Showing posts with label combiner. Show all posts
Showing posts with label combiner. Show all posts

How to create custom Combiner class with your MapReduce framework

The MapReduce framework passes control to your combiner class at the end of the map phase to combine different output files generated by Mappers, so that your combiner class combines/reduce the data generated by Mappers before it gets transferred to the Reducers. Sending data from Mapper to reducer requires that data to go over network from Mapper to Reducer. I wanted to try creating custom combiner class, In order to keep things simple i decided to add combiner class in WordCount(HelloWorld) MapReduce program . Basically my combiner class does same thing as reducer, which is to take multiple [word, 1] tuples and combine them into something like [word1, 5], [word2, 6],,, etc.

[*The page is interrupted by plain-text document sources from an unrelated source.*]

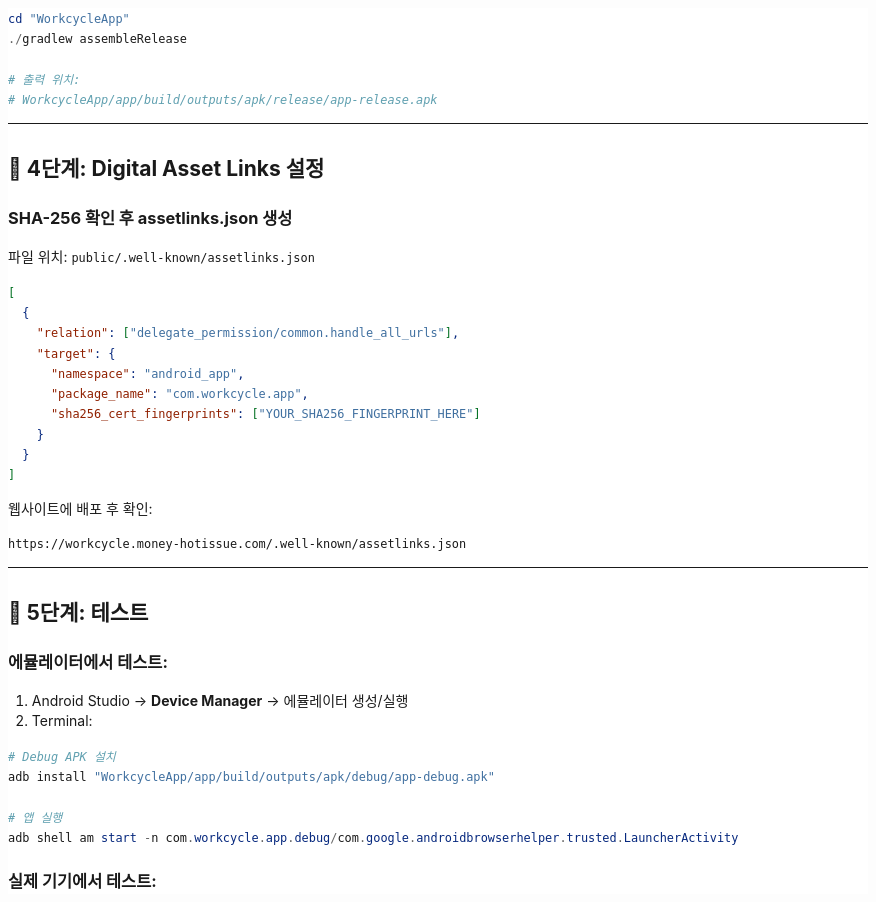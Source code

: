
 ```powershell
cd "WorkcycleApp"
./gradlew assembleRelease

# 출력 위치:
# WorkcycleApp/app/build/outputs/apk/release/app-release.apk
```

---

## 🔐 4단계: Digital Asset Links 설정

### SHA-256 확인 후 assetlinks.json 생성

파일 위치: `public/.well-known/assetlinks.json`

```json
[
  {
    "relation": ["delegate_permission/common.handle_all_urls"],
    "target": {
      "namespace": "android_app",
      "package_name": "com.workcycle.app",
      "sha256_cert_fingerprints": ["YOUR_SHA256_FINGERPRINT_HERE"]
    }
  }
]
```

웹사이트에 배포 후 확인:

```
https://workcycle.money-hotissue.com/.well-known/assetlinks.json
```

---

## 🧪 5단계: 테스트

### 에뮬레이터에서 테스트:

1. Android Studio → **Device Manager** → 에뮬레이터 생성/실행
2. Terminal:

```powershell
# Debug APK 설치
adb install "WorkcycleApp/app/build/outputs/apk/debug/app-debug.apk"

# 앱 실행
adb shell am start -n com.workcycle.app.debug/com.google.androidbrowserhelper.trusted.LauncherActivity
```

### 실제 기기에서 테스트:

I followed these steps
  1. First thing that i did was to create WordCountCombiner.java class that looks same as that of WordCountReducer, but i did add one System.Out.println() in it so that i would know when my combiner is called instead of reducer.
  2. Then i changed the driver class for my MapReduce framework class to add job.setCombinerClass(WordCountCombiner.class); line in it.
Then i did execute the WordCountDriver class with 3 files as input and i could see my Combiner class getting called after the Mapper class for each input file, before it wrote the mapper output to the disk and before starting reducer phase.